Northeastern Section - 49th Annual Meeting (23–25 March)

Paper No. 16
Presentation Time: 8:00 AM-12:00 PM


RITZ, William, Geology, Bucknell University, 701 moore avenue, Lewisburg, PA 17837 and KIRBY, Carl S., Geology Dept, Bucknell University, Lewisburg, PA 17837,

The production of natural gas in Pennsylvania has grown rapidly, rising from approximately 0.5 billion cubic feet (bcf) per day in 2005 to 6.1 bcf per day in 2012. This increase is largely due to the extraction of gas from the Marcellus shale via unconventional wells, which combine horizontal drilling and hydraulic fracturing (fracking) to access resources within the shale.

To obtain (i.e., produce) any fuel requires an energy input. We calculated an energy returned on investment (EROI) to estimate the netenergy production from unconventional Marcellus Shale wells. The EROI is a dimensionless ratio: energy output/energy inputs. There are about 25 classes of energy input for gas from a Marcellus well; this study accounted for approximately 80% of those inputs. Energy uses during the following stages were determined: well site preparation and construction, gas gathering and compression, dehydration and processing, booster compression, and transmission

Two types of EROIs were performed: a net energy ratio (NER) model and a net external energy ratio (NEER) model. The NER includes all energy use for all processes in its inputs, including “self-use” (gas from the wellhead that is used to compress and process the gas).
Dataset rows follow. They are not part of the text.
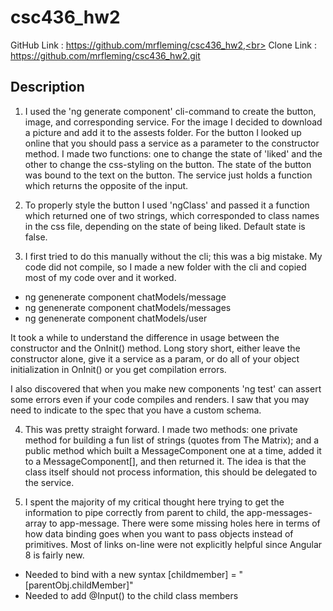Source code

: # csc436_hw2

GitHub Link : https://github.com/mrfleming/csc436_hw2,<br>
Clone Link : https://github.com/mrfleming/csc436_hw2.git<br>

## Description

1. I used the 'ng generate component' cli-command to create the button, image, and corresponding service.  For the image I decided to download a picture and add it to the assests folder.  For the button I looked up online that you should pass a service as a parameter to the constructor method.  I made two functions: one to change the state of 'liked' and the other to change the css-styling on the button.  The state of the button was bound to the text on the button.  The service just holds a function which returns the opposite of the input.

2. To properly style the button I used 'ngClass' and passed it a function which returned one of two strings, which corresponded to class names in the css file, depending on the state of being liked.  Default state is false.

3.  I first tried to do this manually without the cli; this was a big mistake.  My code did not compile, so I made a new folder with the cli and copied most of my code over and it worked.
-  ng genenerate component chatModels/message
-  ng genenerate component chatModels/messages
-  ng genenerate component chatModels/user

It took a while to understand the difference in usage between the constructor and the OnInit() method.  Long story short, either leave the constructor alone, give it a service as a param, or do all of your object initialization in OnInit() or you get compilation errors.

I also discovered that when you make new components 'ng test' can assert some errors even if your code compiles and renders.  I saw that you may need to indicate to the spec that you have a custom schema.


4.  This was pretty straight forward.  I made two methods: one private method for building a fun list of strings (quotes from The Matrix); and a public method which built a MessageComponent one at a time, added it to a MessageComponent[], and then returned it.  The idea is that the class itself should not process information, this should be delegated to the service.


5.  I spent the majority of my critical thought here trying to get the information to pipe correctly from parent to child, the app-messages-array to app-message.  There were some missing holes here in terms of how data binding goes when you want to pass objects instead of primitives.  Most of links on-line were not explicitly helpful since Angular 8 is fairly new.

-  Needed to bind with a new syntax \[childmember\] = "[parentObj.childMember]"
-  Needed to add @Input() to the child class members

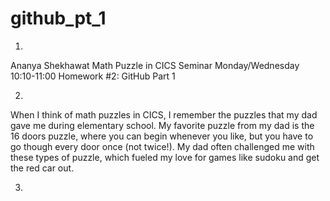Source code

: # github_pt_1
1. 
Ananya Shekhawat 
Math Puzzle in CICS Seminar 
Monday/Wednesday 10:10-11:00
Homework #2: GitHub Part 1

2. 
When I think of math puzzles in CICS, I remember the puzzles that my dad gave me during 
elementary school. My favorite puzzle from my dad is the 16 doors puzzle, where you can 
begin whenever you like, but you have to go though every door once (not twice!). My dad 
often challenged me with these types of puzzle, which fueled my love for games like sudoku
and get the red car out. 


3. 
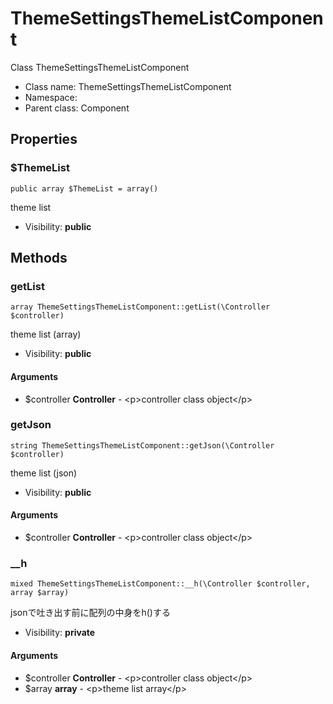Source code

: ThemeSettingsThemeListComponent
===============

Class ThemeSettingsThemeListComponent




* Class name: ThemeSettingsThemeListComponent
* Namespace: 
* Parent class: Component





Properties
----------


### $ThemeList

    public array $ThemeList = array()

theme list



* Visibility: **public**


Methods
-------


### getList

    array ThemeSettingsThemeListComponent::getList(\Controller $controller)

theme list (array)



* Visibility: **public**


#### Arguments
* $controller **Controller** - &lt;p&gt;controller class object&lt;/p&gt;



### getJson

    string ThemeSettingsThemeListComponent::getJson(\Controller $controller)

theme list (json)



* Visibility: **public**


#### Arguments
* $controller **Controller** - &lt;p&gt;controller class object&lt;/p&gt;



### __h

    mixed ThemeSettingsThemeListComponent::__h(\Controller $controller, array $array)

jsonで吐き出す前に配列の中身をh()する



* Visibility: **private**


#### Arguments
* $controller **Controller** - &lt;p&gt;controller class object&lt;/p&gt;
* $array **array** - &lt;p&gt;theme list array&lt;/p&gt;


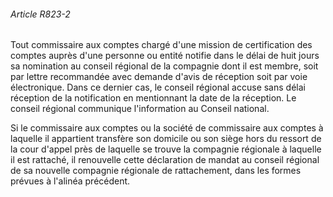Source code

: ###### Article R823-2

Tout commissaire aux comptes chargé d'une mission de certification des comptes auprès d'une personne ou entité notifie dans le délai de huit jours sa nomination au conseil régional de la compagnie dont il est membre, soit par lettre recommandée avec demande d'avis de réception soit par voie électronique. Dans ce dernier cas, le conseil régional accuse sans délai réception de la notification en mentionnant la date de la réception. Le conseil régional communique l'information au Conseil national.

Si le commissaire aux comptes ou la société de commissaire aux comptes à laquelle il appartient transfère son domicile ou son siège hors du ressort de la cour d'appel près de laquelle se trouve la compagnie régionale à laquelle il est rattaché, il renouvelle cette déclaration de mandat au conseil régional de sa nouvelle compagnie régionale de rattachement, dans les formes prévues à l'alinéa précédent.

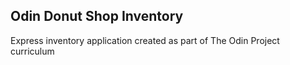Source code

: ## Odin Donut Shop Inventory

Express inventory application created as part of The Odin Project curriculum
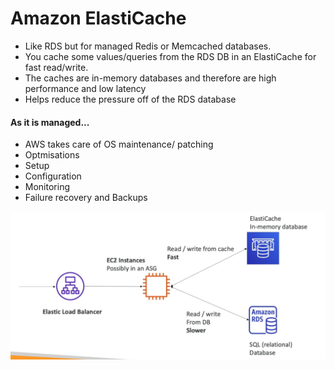 # Amazon ElastiCache

- Like RDS but for managed Redis or Memcached databases.
- You cache some values/queries from the RDS DB in an ElastiCache for fast read/write.
- The caches are in-memory databases and therefore are high performance and low latency
- Helps reduce the pressure off of the RDS database

#### As it is managed...
- AWS takes care of OS maintenance/ patching
- Optmisations
- Setup
- Configuration
- Monitoring
- Failure recovery and Backups

![](../Images/e.png)

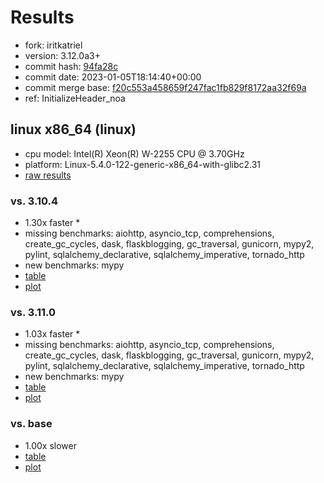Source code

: # Results

- fork: iritkatriel
- version: 3.12.0a3+
- commit hash: [94fa28c](https://github.com/iritkatriel/cpython/commit/94fa28c)
- commit date: 2023-01-05T18:14:40+00:00
- commit merge base: [f20c553a458659f247fac1fb829f8172aa32f69a](https://github.com/iritkatriel/cpython/commit/f20c553a458659f247fac1fb829f8172aa32f69a)
- ref: InitializeHeader_noa

## linux x86_64 (linux)

- cpu model: Intel(R) Xeon(R) W-2255 CPU @ 3.70GHz
- platform: Linux-5.4.0-122-generic-x86_64-with-glibc2.31
- [raw results](bm-20230105-linux-x86_64-iritkatriel-InitializeHeader_noa-3.12.0a3%2B-94fa28c.json)

### vs. 3.10.4

- 1.30x faster \*
- missing benchmarks: aiohttp, asyncio_tcp, comprehensions, create_gc_cycles, dask, flaskblogging, gc_traversal, gunicorn, mypy2, pylint, sqlalchemy_declarative, sqlalchemy_imperative, tornado_http
- new benchmarks: mypy
- [table](bm-20230105-linux-x86_64-iritkatriel-InitializeHeader_noa-3.12.0a3%2B-94fa28c-vs-3.10.4.md)
- [plot](bm-20230105-linux-x86_64-iritkatriel-InitializeHeader_noa-3.12.0a3%2B-94fa28c-vs-3.10.4.png)

### vs. 3.11.0

- 1.03x faster \*
- missing benchmarks: aiohttp, asyncio_tcp, comprehensions, create_gc_cycles, dask, flaskblogging, gc_traversal, gunicorn, mypy2, pylint, sqlalchemy_declarative, sqlalchemy_imperative, tornado_http
- new benchmarks: mypy
- [table](bm-20230105-linux-x86_64-iritkatriel-InitializeHeader_noa-3.12.0a3%2B-94fa28c-vs-3.11.0.md)
- [plot](bm-20230105-linux-x86_64-iritkatriel-InitializeHeader_noa-3.12.0a3%2B-94fa28c-vs-3.11.0.png)

### vs. base

- 1.00x slower
- [table](bm-20230105-linux-x86_64-iritkatriel-InitializeHeader_noa-3.12.0a3%2B-94fa28c-vs-base.md)
- [plot](bm-20230105-linux-x86_64-iritkatriel-InitializeHeader_noa-3.12.0a3%2B-94fa28c-vs-base.png)

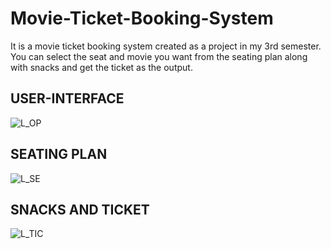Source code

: # Movie-Ticket-Booking-System
It is a movie ticket booking system created as a project in my 3rd semester. You can select the seat and movie you want from the seating plan along with snacks and get the ticket as the output.

## USER-INTERFACE
![L_OP](https://github.com/lakshya-B/Movie-Ticket-Booking-System/assets/95135448/ad81441b-1cdc-4567-972f-20f8f91c9ef6)

## SEATING PLAN
![L_SE](https://github.com/lakshya-B/Movie-Ticket-Booking-System/assets/95135448/bc732502-8ebd-4b91-8ec3-f75270afa7ed)

## SNACKS AND TICKET
![L_TIC](https://github.com/lakshya-B/Movie-Ticket-Booking-System/assets/95135448/e356dce4-f2bc-4bf2-9b1d-b937f20f9186)
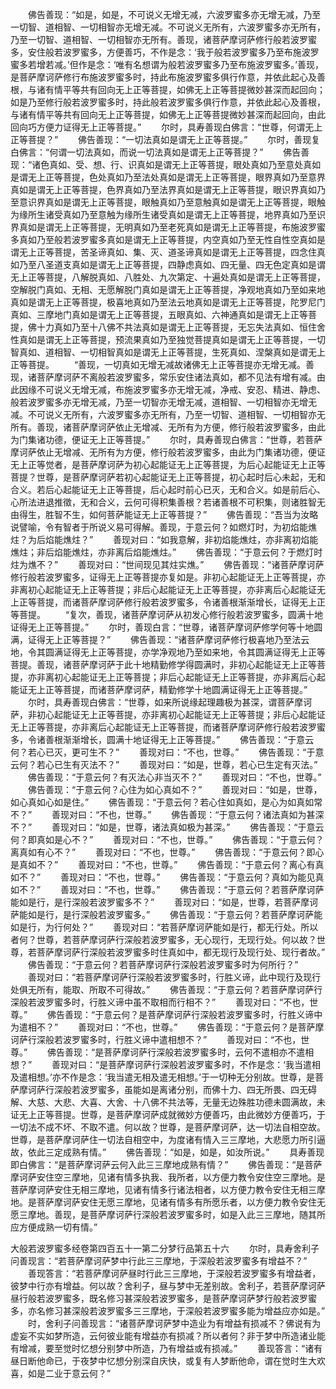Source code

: <!-- { "loadSidebar": true } -->
　　佛告善现：“如是，如是，不可说义无增无减，六波罗蜜多亦无增无减，乃至一切智、道相智、一切相智亦无增无减。不可说义无所有，六波罗蜜多亦无所有，乃至一切智、道相智、一切相智亦无所有。善现，诸菩萨摩诃萨修行般若波罗蜜多，安住般若波罗蜜多，方便善巧，不作是念：‘我于般若波罗蜜多乃至布施波罗蜜多若增若减。’但作是念：‘唯有名想谓为般若波罗蜜多乃至布施波罗蜜多。’善现，是菩萨摩诃萨修行布施波罗蜜多时，持此布施波罗蜜多俱行作意，并依此起心及善根，与诸有情平等共有回向无上正等菩提，如佛无上正等菩提微妙甚深而起回向；如是乃至修行般若波罗蜜多时，持此般若波罗蜜多俱行作意，并依此起心及善根，与诸有情平等共有回向无上正等菩提，如佛无上正等菩提微妙甚深而起回向，由此回向巧方便力证得无上正等菩提。”
　　尔时，具寿善现白佛言：“世尊，何谓无上正等菩提？”
　　佛告善现：“一切法真如是谓无上正等菩提。”
　　尔时，善现复白佛言：“何谓一切法真如，而说一切法真如是谓无上正等菩提？”
　　佛告善现：“诸色真如、受、想、行、识真如是谓无上正等菩提，眼处真如乃至意处真如是谓无上正等菩提，色处真如乃至法处真如是谓无上正等菩提，眼界真如乃至意界真如是谓无上正等菩提，色界真如乃至法界真如是谓无上正等菩提，眼识界真如乃至意识界真如是谓无上正等菩提，眼触真如乃至意触真如是谓无上正等菩提，眼触为缘所生诸受真如乃至意触为缘所生诸受真如是谓无上正等菩提，地界真如乃至识界真如是谓无上正等菩提，无明真如乃至老死真如是谓无上正等菩提，布施波罗蜜多真如乃至般若波罗蜜多真如是谓无上正等菩提，内空真如乃至无性自性空真如是谓无上正等菩提，苦圣谛真如、集、灭、道圣谛真如是谓无上正等菩提，四念住真如乃至八圣道支真如是谓无上正等菩提，四静虑真如、四无量、四无色定真如是谓无上正等菩提，八解脱真如、八胜处、九次第定、十遍处真如是谓无上正等菩提，空解脱门真如、无相、无愿解脱门真如是谓无上正等菩提，净观地真如乃至如来地真如是谓无上正等菩提，极喜地真如乃至法云地真如是谓无上正等菩提，陀罗尼门真如、三摩地门真如是谓无上正等菩提，五眼真如、六神通真如是谓无上正等菩提，佛十力真如乃至十八佛不共法真如是谓无上正等菩提，无忘失法真如、恒住舍性真如是谓无上正等菩提，预流果真如乃至独觉菩提真如是谓无上正等菩提，一切智真如、道相智、一切相智真如是谓无上正等菩提，生死真如、涅槃真如是谓无上正等菩提。
　　“善现，一切真如无增无减故诸佛无上正等菩提亦无增无减。善现，诸菩萨摩诃萨不离般若波罗蜜多，常乐安住诸法真如，都不见法有增有减。由此因缘不可说义无增无减，布施波罗蜜多亦无增无减，净戒、安忍、精进、静虑、般若波罗蜜多亦无增无减，乃至一切智亦无增无减，道相智、一切相智亦无增无减。不可说义无所有，六波罗蜜多亦无所有，乃至一切智、道相智、一切相智亦无所有。善现，诸菩萨摩诃萨依止无增减、无所有为方便，修行般若波罗蜜多，由此为门集诸功德，便证无上正等菩提。”
　　尔时，具寿善现白佛言：“世尊，若菩萨摩诃萨依止无增减、无所有为方便，修行般若波罗蜜多，由此为门集诸功德，便证无上正等觉者，是菩萨摩诃萨为初心起能证无上正等菩提，为后心起能证无上正等菩提？世尊，是菩萨摩诃萨若初心起能证无上正等菩提，初心起时后心未起，无和合义。若后心起能证无上正等菩提，后心起时前心已灭，无和合义。如是前后心、心所法进退推徵，无和合义，云何可得积集善根？若诸善根不可积集，则诸胜智无由得生，胜智不生，如何菩萨能证无上正等菩提？”
　　佛告善现：“吾当为汝略说譬喻，令有智者于所说义易可得解。善现，于意云何？如燃灯时，为初焰能燋炷？为后焰能燋炷？”
　　善现对曰：“如我意解，非初焰能燋炷，亦非离初焰能燋炷；非后焰能燋炷，亦非离后焰能燋炷。”
　　佛告善现：“于意云何？于燃灯时炷为燋不？”
　　善现对曰：“世间现见其炷实燋。”
　　佛告善现：“诸菩萨摩诃萨修行般若波罗蜜多，证得无上正等菩提亦复如是。非初心起能证无上正等菩提，亦非离初心起能证无上正等菩提；非后心起能证无上正等菩提，亦非离后心起能证无上正等菩提，而诸菩萨摩诃萨修行般若波罗蜜多，令诸善根渐渐增长，证得无上正等菩提。
　　“复次，善现，诸菩萨摩诃萨从初发心修行般若波罗蜜多，圆满十地证得无上正等菩提。”
　　尔时，善现白言：“世尊，诸菩萨摩诃萨修学何等十地圆满，证得无上正等菩提？”
　　佛告善现：“诸菩萨摩诃萨修行极喜地乃至法云地，令其圆满证得无上正等菩提，亦学净观地乃至如来地，令其圆满证得无上正等菩提。善现，诸菩萨摩诃萨于此十地精勤修学得圆满时，非初心起能证无上正等菩提，亦非离初心起能证无上正等菩提；非后心起能证无上正等菩提，亦非离后心起能证无上正等菩提，而诸菩萨摩诃萨，精勤修学十地圆满证得无上正等菩提。”
　　尔时，具寿善现白佛言：“世尊，如来所说缘起理趣极为甚深，谓菩萨摩诃萨，非初心起能证无上正等菩提，亦非离初心起能证无上正等菩提；非后心起能证无上正等菩提，亦非离后心起能证无上正等菩提，而诸菩萨摩诃萨修行般若波罗蜜多，令诸善根渐渐增长，圆满十地证得无上正等菩提。”
　　佛告善现：“于意云何？若心已灭，更可生不？”
　　善现对曰：“不也，世尊。”
　　佛告善现：“于意云何？若心已生有灭法不？”
　　善现对曰：“如是，世尊，若心已生定有灭法。”
　　佛告善现：“于意云何？有灭法心非当灭不？”
　　善现对曰：“不也，世尊。”
　　佛告善现：“于意云何？心住为如心真如不？”
　　善现对曰：“如是，世尊，如心真如心如是住。”
　　佛告善现：“于意云何？若心住如真如，是心为如真如常不？”
　　善现对曰：“不也，世尊。”
　　佛告善现：“于意云何？诸法真如为甚深不？”
　　善现对曰：“如是，世尊，诸法真如极为甚深。”
　　佛告善现：“于意云何？即真如是心不？”
　　善现对曰：“不也，世尊。”
　　佛告善现：“于意云何？离真如有心不？”
　　善现对曰：“不也，世尊。”
　　佛告善现：“于意云何？即心是真如不？”
　　善现对曰：“不也，世尊。”
　　佛告善现：“于意云何？离心有真如不？”
　　善现对曰：“不也，世尊。”
　　佛告善现：“于意云何？真如为能见真如不？”
　　善现对曰：“不也，世尊。”
　　佛告善现：“于意云何？若菩萨摩诃萨能如是行，是行深般若波罗蜜多不？”
　　善现对曰：“如是，世尊，若菩萨摩诃萨能如是行，是行深般若波罗蜜多。”
　　佛告善现：“于意云何？若菩萨摩诃萨能如是行，为行何处？”
　　善现对曰：“若菩萨摩诃萨能如是行，都无行处。所以者何？世尊，若菩萨摩诃萨行深般若波罗蜜多，无心现行，无现行处。何以故？世尊，若菩萨摩诃萨行深般若波罗蜜多时住真如中，都无现行及现行处、现行者故。”
　　佛告善现：“于意云何？若菩萨摩诃萨行深般若波罗蜜多时为何所行？”
　　善现对曰：“若菩萨摩诃萨行深般若波罗蜜多时，行胜义谛，此中现行及现行处俱无所有，能取、所取不可得故。”
　　佛告善现：“于意云何？若菩萨摩诃萨行深般若波罗蜜多时，行胜义谛中虽不取相而行相不？”
　　善现对曰：“不也，世尊。”
　　佛告善现：“于意云何？是菩萨摩诃萨行深般若波罗蜜多时，行胜义谛中为遣相不？”
　　善现对曰：“不也，世尊。”
　　佛告善现：“于意云何？是菩萨摩诃萨行深般若波罗蜜多时，行胜义谛中遣相想不？”
　　善现对曰：“不也，世尊。”
　　佛告善现：“是菩萨摩诃萨行深般若波罗蜜多时，云何不遣相亦不遣相想？”
　　善现对曰：“是菩萨摩诃萨行深般若波罗蜜多时，不作是念：‘我当遣相及遣相想。’亦不作是念：‘我当遣无相及遣无相想。’于一切种无分别故。世尊，是菩萨摩诃萨行深般若波罗蜜多，虽能如是离诸分别，而佛十力、四无所畏、四无碍解、大慈、大悲、大喜、大舍、十八佛不共法等，无量无边殊胜功德未圆满故，未证无上正等菩提。世尊，是菩萨摩诃萨成就微妙方便善巧，由此微妙方便善巧，于一切法不成不坏、不取不遣。何以故？世尊，是菩萨摩诃萨，达一切法自相空故。世尊，是菩萨摩诃萨住一切法自相空中，为度诸有情入三三摩地，大悲愿力所引逼故，依此三定成熟有情。”
　　佛告善现：“如是，如是，如汝所说。”
　　具寿善现即白佛言：“是菩萨摩诃萨云何入此三三摩地成熟有情？”
　　佛告善现：“是菩萨摩诃萨安住空三摩地，见诸有情多执我、我所者，以方便力教令安住空三摩地。是菩萨摩诃萨安住无相三摩地，见诸有情多行诸法相者，以方便力教令安住无相三摩地。是菩萨摩诃萨安住无愿三摩地，见诸有情多有所愿乐者，以方便力教令安住无愿三摩地。善现，是菩萨摩诃萨行深般若波罗蜜多时，如是入此三三摩地，随其所应方便成熟一切有情。”





大般若波罗蜜多经卷第四百五十一第二分梦行品第五十六
　　尔时，具寿舍利子问善现言：“若菩萨摩诃萨梦中行此三三摩地，于深般若波罗蜜多有增益不？”
　　善现答言：“若菩萨摩诃萨昼时行此三三摩地，于深般若波罗蜜多有增益者，彼梦中行亦有增益。何以故？舍利子，昼与梦中无差别故。舍利子，若菩萨摩诃萨昼行般若波罗蜜多，既名修习甚深般若波罗蜜多，是菩萨摩诃萨梦行般若波罗蜜多，亦名修习甚深般若波罗蜜多三三摩地，于深般若波罗蜜多能为增益应亦如是。”
　　时，舍利子问善现言：“诸菩萨摩诃萨梦中造业为有增益有损减不？佛说有为虚妄不实如梦所造，云何彼业能有增益亦有损减？所以者何？非于梦中所造诸业能有增减，要至觉时忆想分别梦中所造，乃有增益或有损减。”
　　善现答言：“诸有昼日断他命已，于夜梦中忆想分别深自庆快，或复有人梦断他命，谓在觉时生大欢喜，如是二业于意云何？”
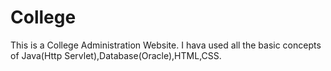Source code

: # College

This is a College Administration Website.
I hava used all the basic concepts of Java(Http Servlet),Database(Oracle),HTML,CSS.


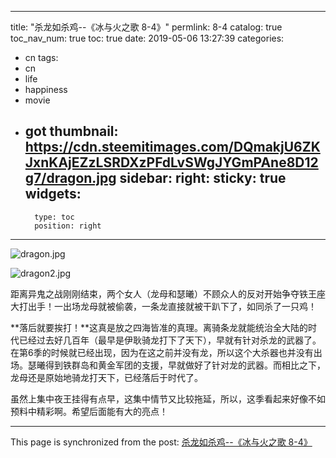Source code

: 
---
title: "杀龙如杀鸡--《冰与火之歌 8-4》"
permlink: 8-4
catalog: true
toc_nav_num: true
toc: true
date: 2019-05-06 13:27:39
categories:
- cn
tags:
- cn
- life
- happiness
- movie
- got
thumbnail: https://cdn.steemitimages.com/DQmakjU6ZKJxnKAjEZzLSRDXzPFdLvSWgJYGmPAne8D12g7/dragon.jpg
sidebar:
    right:
        sticky: true
widgets:
    -
        type: toc
        position: right
---


![dragon.jpg](https://cdn.steemitimages.com/DQmakjU6ZKJxnKAjEZzLSRDXzPFdLvSWgJYGmPAne8D12g7/dragon.jpg)

![dragon2.jpg](https://cdn.steemitimages.com/DQmbkpww71zoHWmHw4JXzCRcc9JkrieeJ47gFy6kQmpJpEc/dragon2.jpg)

距离异鬼之战刚刚结束，两个女人（龙母和瑟曦）不顾众人的反对开始争夺铁王座大打出手！一出场龙母就被偷袭，一条龙直接就被干趴下了，如同杀了一只鸡！

**落后就要挨打！**这真是放之四海皆准的真理。离骑条龙就能统治全大陆的时代已经过去好几百年（最早是伊耿骑龙打下了天下），早就有针对杀龙的武器了。在第6季的时候就已经出现，因为在这之前并没有龙，所以这个大杀器也并没有出场。瑟曦得到铁群岛和黄金军团的支援，早就做好了针对龙的武器。而相比之下，龙母还是原始地骑龙打天下，已经落后于时代了。

虽然上集中夜王挂得有点早，这集中情节又比较拖延，所以，这季看起来好像不如预料中精彩啊。希望后面能有大的亮点！

- - -

This page is synchronized from the post: [杀龙如杀鸡--《冰与火之歌 8-4》](https://steemit.com/@lemooljiang/8-4)
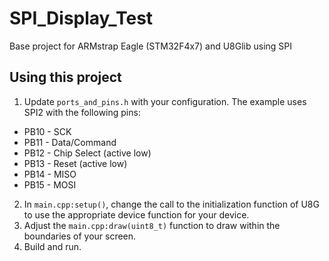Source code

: # SPI_Display_Test
Base project for ARMstrap Eagle (STM32F4x7) and U8Glib using SPI
## Using this project
1. Update `ports_and_pins.h` with your configuration. The example uses SPI2 with the following pins:
 * PB10 - SCK
 * PB11 - Data/Command 
 * PB12 - Chip Select (active low)
 * PB13 - Reset (active low)
 * PB14 - MISO
 * PB15 - MOSI
2. In `main.cpp:setup()`, change the call to the initialization function of U8G to use the appropriate device function for your device.
3. Adjust the `main.cpp:draw(uint8_t)` function to draw within the boundaries of your screen.
4. Build and run.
In the NEER, only external energy sources are included as inputs (e.g., diesel fuel to power drilling rigs) and does not include self-use. For energy returned in both NER and NEER models, we used high, middle and low (90th, 50th, and 10th percentile, respectively) natural gas production values from industry and government sources. The NER method produced EROI values of 6.8, 6.6, and 5.4. Using the NEER method, resulting values were higher, with EROIs of 47, 38, and 17. These shale gas EROIs are compared to EROIs for other energy sources, including oil (16) and coal (80), as well as other EROI studies for natural gas. These EROIs are also put into the context of the “EROI cliff” or “EROI threshold,” which claims that EROIs less than approximately 10 are too low to meet energy demands of modern societies.